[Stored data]

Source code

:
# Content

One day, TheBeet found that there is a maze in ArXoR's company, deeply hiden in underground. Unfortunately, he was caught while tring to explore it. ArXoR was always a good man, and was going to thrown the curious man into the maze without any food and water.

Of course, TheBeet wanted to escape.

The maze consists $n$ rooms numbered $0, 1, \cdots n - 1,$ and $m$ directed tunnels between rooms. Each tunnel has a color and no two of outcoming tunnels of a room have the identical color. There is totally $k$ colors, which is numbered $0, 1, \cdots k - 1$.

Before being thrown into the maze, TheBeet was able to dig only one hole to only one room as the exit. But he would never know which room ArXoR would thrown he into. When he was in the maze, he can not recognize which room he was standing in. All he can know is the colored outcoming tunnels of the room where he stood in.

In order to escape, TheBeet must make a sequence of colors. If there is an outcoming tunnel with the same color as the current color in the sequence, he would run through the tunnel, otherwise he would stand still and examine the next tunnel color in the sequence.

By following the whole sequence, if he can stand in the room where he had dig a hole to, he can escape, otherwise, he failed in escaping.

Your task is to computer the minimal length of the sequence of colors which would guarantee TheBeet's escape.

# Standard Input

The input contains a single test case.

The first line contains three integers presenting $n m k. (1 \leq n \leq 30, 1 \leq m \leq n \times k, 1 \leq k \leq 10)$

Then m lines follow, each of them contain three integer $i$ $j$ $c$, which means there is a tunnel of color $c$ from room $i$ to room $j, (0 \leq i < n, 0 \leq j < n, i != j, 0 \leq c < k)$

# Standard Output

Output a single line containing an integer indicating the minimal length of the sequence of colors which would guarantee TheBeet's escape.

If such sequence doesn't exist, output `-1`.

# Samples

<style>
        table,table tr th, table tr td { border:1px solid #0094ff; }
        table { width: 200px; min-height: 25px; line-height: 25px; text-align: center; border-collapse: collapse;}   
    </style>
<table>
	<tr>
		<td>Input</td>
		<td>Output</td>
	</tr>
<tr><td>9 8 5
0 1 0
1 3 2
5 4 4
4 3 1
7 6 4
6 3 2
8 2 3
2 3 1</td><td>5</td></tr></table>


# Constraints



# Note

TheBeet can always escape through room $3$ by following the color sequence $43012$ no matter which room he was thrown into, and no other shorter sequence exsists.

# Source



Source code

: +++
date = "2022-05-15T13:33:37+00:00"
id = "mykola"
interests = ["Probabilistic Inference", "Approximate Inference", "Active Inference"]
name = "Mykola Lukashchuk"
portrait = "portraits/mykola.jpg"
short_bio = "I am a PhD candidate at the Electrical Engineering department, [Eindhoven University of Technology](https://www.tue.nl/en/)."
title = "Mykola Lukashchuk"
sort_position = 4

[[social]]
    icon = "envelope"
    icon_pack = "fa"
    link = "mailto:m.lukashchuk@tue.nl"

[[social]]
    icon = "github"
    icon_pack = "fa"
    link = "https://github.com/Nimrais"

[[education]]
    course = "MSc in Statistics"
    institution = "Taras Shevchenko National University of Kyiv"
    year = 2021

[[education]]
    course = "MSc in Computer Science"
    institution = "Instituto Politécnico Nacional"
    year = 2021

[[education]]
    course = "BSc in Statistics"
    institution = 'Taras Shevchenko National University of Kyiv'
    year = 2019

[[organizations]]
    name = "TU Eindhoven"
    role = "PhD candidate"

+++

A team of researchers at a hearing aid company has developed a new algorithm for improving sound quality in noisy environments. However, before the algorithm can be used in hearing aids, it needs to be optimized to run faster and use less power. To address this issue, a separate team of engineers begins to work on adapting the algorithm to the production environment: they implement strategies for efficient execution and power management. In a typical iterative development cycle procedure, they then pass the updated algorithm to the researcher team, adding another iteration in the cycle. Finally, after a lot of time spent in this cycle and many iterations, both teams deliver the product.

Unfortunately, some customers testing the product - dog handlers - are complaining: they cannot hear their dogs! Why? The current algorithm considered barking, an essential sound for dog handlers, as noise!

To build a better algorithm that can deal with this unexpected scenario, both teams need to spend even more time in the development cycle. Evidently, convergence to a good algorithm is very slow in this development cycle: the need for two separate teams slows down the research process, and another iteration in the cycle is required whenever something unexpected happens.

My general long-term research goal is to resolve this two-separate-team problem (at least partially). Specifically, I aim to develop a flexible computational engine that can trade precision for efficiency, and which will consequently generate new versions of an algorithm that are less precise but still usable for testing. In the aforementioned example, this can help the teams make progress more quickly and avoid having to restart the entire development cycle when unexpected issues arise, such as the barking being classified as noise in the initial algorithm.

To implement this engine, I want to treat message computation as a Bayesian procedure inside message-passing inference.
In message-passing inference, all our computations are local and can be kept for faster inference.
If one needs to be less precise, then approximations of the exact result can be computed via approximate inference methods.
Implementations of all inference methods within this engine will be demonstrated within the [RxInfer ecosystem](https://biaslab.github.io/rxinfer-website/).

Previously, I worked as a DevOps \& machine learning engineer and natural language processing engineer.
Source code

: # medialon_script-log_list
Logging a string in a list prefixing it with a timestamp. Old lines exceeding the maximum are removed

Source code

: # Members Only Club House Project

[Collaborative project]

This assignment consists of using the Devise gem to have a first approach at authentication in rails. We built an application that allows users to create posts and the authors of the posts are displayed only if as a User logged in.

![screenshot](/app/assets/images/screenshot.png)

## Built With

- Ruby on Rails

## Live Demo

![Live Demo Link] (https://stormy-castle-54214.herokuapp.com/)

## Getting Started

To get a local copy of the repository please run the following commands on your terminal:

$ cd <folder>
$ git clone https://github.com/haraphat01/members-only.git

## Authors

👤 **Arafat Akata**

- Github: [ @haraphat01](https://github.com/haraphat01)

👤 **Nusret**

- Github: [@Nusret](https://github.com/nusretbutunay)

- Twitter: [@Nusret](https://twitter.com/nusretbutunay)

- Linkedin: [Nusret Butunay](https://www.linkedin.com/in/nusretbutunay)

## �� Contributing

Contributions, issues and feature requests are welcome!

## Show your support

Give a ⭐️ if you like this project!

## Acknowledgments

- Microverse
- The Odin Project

> [What the task asks] Scan the records for the word "minimal", and copy each line where it is found.

> [Written answer]
Your task is to computer the minimal length of the sequence of colors which would guarantee TheBeet's escape.
Output a single line containing an integer indicating the minimal length of the sequence of colors which would guarantee TheBeet's escape.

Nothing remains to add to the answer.